#### [Records supplied]
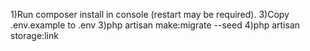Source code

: 1)Run composer install in console (restart may be required).
3)Copy .env.example to .env 
3)php artisan make:migrate --seed
4)php artisan storage:link
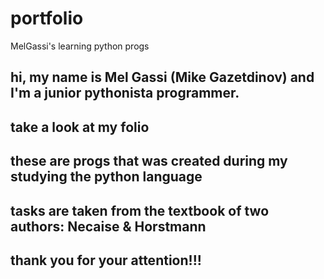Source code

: # portfolio
MelGassi's learning python progs
## hi, my name is Mel Gassi (Mike  Gazetdinov) and I'm a junior pythonista programmer.
## take a look at my folio
## these are progs that was created during my studying the python language
## tasks are taken from the textbook of two authors: Necaise & Horstmann
## thank you for your attention!!!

#### [Try it]
Find the line with "## take a look at my folio" in the listing. Reproduce it and all the lines after it, exactly, through the last line.

#### [Exercise output]
## take a look at my folio
## these are progs that was created during my studying the python language
## tasks are taken from the textbook of two authors: Necaise & Horstmann
## thank you for your attention!!!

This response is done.